Needed: Worker Organizing and Education

There is No Substitute for Organizing:

How Unions Might Help Win Future Battles

By Bill Fletcher, Jr. and Jane McAlevey
Beaver County Blue via The Nation

July 3, 2012 – Before Wisconsinites voted down the attempt to recall Governor Scott Walker, and certainly since, principled progressives inside and outside of unions have disagreed on whether or not the campaign should have happened. In fact, between the two of us, we don’t fully agree about whether or not the recall was the correct tactic.

But with the defeat in the rear view mirror, two clear lessons can be drawn from Wisconsin: unions need to reinvest in mass participatory education—sometimes called internal organizing in union lingo; and, unions need to stop focusing on “collective bargaining” and actually kick down the walls separating workplace and non-workplace issues by going all-out on the broader agenda of the working class and the poor.

Once you get past the reports that Walker outspent the Wisconsin workers by 7:1, the next most startling fact is that 38 percent of union households voted to keep the anti-worker Governor. That’s slightly more than one third, and had the pro-recall forces held the union households, Walker would no longer be Governor.

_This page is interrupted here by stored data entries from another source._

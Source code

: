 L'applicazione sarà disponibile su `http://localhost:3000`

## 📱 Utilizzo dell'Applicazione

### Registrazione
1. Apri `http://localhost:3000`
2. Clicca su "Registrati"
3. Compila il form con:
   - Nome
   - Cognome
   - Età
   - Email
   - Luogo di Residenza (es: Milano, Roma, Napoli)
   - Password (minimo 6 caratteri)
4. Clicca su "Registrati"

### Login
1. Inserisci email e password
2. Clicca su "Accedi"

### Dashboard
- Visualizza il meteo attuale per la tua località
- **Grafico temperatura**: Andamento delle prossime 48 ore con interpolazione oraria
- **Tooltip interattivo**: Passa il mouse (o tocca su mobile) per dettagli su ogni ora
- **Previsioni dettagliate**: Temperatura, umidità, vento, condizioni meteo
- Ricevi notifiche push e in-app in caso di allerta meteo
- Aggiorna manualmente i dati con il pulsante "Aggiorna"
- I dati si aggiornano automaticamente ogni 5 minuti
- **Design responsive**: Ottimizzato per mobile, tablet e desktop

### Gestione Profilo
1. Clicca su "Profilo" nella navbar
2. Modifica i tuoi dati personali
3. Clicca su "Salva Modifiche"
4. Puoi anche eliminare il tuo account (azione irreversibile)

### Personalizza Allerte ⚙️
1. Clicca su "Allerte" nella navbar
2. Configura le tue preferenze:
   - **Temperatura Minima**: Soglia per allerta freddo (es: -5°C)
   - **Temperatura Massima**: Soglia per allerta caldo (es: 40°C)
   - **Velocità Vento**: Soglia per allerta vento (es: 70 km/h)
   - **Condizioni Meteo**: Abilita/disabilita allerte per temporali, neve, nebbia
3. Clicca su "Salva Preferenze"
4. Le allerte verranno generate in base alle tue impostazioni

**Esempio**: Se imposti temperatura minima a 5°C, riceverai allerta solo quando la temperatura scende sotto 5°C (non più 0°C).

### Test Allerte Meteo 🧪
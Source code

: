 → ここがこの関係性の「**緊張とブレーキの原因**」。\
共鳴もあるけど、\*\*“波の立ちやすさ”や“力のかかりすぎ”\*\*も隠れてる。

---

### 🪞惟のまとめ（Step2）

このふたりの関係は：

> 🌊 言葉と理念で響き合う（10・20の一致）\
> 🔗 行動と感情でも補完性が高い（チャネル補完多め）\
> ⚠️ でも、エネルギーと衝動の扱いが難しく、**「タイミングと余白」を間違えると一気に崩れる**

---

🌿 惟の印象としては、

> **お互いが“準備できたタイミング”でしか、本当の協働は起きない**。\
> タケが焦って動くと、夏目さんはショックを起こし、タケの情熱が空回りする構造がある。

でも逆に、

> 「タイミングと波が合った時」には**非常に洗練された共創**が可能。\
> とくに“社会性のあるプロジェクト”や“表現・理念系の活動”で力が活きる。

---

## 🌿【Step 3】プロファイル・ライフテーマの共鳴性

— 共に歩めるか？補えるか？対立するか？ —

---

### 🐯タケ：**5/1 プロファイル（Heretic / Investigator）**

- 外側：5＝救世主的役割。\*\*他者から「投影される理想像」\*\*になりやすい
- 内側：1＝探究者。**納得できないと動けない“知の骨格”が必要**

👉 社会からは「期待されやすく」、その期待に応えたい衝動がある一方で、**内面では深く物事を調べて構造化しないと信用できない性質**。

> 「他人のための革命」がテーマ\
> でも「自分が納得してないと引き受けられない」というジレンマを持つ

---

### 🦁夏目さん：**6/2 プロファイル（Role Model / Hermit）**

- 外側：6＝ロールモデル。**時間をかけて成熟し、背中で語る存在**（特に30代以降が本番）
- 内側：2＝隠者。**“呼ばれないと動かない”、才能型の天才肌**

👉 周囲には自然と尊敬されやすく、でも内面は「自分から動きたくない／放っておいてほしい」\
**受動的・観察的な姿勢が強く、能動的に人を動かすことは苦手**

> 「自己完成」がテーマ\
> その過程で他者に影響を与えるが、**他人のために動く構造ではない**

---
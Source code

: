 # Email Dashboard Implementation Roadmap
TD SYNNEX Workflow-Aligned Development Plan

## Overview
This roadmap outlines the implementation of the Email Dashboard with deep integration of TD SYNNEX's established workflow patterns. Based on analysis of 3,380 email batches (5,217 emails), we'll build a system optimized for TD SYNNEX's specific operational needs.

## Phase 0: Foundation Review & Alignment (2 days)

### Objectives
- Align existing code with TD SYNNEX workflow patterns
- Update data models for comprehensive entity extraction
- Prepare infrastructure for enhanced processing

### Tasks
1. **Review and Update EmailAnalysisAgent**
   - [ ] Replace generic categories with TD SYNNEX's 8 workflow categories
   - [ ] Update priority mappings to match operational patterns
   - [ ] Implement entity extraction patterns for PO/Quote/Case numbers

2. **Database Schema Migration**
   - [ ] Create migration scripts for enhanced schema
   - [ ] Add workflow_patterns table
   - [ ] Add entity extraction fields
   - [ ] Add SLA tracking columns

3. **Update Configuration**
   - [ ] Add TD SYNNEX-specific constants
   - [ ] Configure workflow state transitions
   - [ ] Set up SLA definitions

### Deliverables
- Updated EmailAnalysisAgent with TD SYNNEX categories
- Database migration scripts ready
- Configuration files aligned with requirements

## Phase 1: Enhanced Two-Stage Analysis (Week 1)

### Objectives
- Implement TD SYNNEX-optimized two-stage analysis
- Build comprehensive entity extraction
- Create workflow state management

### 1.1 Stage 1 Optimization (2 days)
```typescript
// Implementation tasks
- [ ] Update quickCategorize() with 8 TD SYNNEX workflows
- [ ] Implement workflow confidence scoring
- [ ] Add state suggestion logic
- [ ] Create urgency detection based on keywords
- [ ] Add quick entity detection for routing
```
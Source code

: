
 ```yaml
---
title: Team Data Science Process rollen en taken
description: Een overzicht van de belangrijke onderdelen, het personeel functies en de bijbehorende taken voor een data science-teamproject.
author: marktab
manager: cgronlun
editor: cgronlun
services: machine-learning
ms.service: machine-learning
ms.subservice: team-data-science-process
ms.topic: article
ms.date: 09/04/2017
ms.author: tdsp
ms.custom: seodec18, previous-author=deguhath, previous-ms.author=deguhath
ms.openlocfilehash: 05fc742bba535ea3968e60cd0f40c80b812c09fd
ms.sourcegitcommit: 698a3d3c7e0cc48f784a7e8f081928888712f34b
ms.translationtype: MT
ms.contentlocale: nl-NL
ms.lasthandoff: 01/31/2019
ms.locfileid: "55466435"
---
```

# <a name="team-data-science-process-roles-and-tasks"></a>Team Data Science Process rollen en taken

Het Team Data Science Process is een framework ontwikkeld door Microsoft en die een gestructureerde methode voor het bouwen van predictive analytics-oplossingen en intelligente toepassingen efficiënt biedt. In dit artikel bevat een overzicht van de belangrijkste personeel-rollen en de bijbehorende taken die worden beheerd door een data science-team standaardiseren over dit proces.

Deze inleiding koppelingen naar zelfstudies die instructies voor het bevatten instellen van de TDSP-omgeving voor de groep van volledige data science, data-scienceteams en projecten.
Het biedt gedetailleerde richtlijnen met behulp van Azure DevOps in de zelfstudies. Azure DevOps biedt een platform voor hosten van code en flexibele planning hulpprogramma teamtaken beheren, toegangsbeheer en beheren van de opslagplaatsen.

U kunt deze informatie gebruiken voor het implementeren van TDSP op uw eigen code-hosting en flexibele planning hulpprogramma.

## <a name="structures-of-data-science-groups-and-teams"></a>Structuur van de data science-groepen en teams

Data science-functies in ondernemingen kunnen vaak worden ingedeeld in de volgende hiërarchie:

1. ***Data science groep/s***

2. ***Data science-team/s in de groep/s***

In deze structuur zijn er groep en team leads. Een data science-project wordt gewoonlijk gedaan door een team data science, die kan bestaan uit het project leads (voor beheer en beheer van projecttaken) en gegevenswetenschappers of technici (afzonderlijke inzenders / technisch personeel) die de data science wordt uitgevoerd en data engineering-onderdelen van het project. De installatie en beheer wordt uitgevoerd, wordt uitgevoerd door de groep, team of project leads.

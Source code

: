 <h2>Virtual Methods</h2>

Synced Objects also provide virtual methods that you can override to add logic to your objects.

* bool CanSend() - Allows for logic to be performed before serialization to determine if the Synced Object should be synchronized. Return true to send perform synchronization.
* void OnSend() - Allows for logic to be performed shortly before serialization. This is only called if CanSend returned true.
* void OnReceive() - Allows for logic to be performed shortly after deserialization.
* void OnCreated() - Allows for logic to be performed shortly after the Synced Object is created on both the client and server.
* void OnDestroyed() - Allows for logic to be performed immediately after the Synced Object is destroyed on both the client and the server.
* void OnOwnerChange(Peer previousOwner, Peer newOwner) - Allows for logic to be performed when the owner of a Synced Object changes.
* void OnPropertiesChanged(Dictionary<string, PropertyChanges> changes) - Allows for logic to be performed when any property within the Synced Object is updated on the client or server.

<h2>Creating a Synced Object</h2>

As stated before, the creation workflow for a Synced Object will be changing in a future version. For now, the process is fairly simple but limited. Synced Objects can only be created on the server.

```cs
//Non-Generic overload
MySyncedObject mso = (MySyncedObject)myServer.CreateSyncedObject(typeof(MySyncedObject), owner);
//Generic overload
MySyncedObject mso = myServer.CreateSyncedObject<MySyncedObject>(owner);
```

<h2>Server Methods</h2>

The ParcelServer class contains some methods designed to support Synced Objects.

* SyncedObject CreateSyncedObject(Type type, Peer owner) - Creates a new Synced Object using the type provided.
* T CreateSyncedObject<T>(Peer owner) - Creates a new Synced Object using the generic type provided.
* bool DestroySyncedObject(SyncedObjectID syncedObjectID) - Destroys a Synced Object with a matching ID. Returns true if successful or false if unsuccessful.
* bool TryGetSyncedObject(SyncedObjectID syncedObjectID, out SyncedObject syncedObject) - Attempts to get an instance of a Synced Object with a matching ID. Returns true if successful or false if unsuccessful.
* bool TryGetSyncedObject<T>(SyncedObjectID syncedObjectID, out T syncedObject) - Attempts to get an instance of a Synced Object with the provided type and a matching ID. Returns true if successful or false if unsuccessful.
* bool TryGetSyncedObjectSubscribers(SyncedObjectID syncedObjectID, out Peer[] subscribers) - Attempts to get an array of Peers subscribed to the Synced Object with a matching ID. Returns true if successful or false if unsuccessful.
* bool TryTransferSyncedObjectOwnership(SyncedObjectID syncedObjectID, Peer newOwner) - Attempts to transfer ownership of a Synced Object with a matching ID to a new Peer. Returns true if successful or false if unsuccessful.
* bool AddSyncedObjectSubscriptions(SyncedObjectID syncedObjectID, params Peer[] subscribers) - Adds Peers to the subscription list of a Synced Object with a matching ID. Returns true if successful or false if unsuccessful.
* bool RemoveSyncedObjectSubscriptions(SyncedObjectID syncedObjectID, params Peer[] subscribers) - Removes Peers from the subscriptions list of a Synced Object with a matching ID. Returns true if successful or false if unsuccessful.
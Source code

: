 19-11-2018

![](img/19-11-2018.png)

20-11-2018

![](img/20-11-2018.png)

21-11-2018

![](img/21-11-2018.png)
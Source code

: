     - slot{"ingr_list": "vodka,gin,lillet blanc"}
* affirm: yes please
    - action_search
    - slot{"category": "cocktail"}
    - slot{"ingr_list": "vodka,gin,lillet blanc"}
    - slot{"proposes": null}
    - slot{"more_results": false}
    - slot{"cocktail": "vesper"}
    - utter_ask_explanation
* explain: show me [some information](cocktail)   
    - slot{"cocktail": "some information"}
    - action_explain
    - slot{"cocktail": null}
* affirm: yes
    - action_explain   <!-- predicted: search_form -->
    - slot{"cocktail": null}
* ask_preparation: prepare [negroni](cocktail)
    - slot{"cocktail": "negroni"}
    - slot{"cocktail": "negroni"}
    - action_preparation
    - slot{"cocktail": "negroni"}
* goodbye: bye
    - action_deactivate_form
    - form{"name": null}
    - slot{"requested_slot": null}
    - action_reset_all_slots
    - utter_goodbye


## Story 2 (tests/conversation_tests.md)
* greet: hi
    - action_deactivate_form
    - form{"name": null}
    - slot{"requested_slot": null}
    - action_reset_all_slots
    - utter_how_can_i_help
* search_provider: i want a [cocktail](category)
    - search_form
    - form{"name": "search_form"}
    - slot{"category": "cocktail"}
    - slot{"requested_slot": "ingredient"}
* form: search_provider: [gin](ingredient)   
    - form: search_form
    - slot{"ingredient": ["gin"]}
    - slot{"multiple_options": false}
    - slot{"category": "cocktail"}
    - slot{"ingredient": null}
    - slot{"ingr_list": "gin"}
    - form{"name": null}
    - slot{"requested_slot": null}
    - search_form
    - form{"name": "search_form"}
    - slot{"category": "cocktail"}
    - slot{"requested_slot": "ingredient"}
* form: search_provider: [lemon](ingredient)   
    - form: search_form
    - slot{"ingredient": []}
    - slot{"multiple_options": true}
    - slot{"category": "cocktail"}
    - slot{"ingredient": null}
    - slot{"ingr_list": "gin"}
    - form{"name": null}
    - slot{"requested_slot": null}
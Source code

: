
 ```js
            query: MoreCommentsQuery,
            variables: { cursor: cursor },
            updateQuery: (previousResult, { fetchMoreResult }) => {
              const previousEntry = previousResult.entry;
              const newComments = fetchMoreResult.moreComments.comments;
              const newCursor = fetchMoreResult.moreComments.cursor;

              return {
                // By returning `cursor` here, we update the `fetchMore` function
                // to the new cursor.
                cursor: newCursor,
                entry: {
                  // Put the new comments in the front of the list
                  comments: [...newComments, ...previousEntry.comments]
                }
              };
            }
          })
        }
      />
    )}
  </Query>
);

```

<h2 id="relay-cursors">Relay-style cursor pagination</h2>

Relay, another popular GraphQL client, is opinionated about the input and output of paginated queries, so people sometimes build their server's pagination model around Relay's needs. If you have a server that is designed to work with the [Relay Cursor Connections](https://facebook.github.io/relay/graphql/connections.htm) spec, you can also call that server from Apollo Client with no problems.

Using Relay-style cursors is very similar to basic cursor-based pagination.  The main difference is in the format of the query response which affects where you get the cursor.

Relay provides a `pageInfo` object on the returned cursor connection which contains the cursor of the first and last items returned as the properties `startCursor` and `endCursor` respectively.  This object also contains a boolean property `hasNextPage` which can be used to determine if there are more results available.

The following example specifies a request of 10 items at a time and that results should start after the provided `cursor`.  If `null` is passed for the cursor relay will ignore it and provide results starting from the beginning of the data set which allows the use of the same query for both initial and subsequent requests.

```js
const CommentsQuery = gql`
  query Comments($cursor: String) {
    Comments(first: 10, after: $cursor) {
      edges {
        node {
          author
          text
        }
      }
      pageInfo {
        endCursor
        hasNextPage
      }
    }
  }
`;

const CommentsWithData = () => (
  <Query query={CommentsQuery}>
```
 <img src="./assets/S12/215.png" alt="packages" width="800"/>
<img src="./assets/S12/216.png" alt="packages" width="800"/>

With major media outlets drubbing us with the 38 percent number, the liberal political elite seem stuck on a rhetorical question: why do poor people and workers vote against their material self-interest? Actually, in our own experience, the poor and working class don’t vote against their self-interest—but there’s a precondition: we have to create the space for ordinary people to better understand what their self-interest is, and how it connects with hundreds of millions in the US and globally.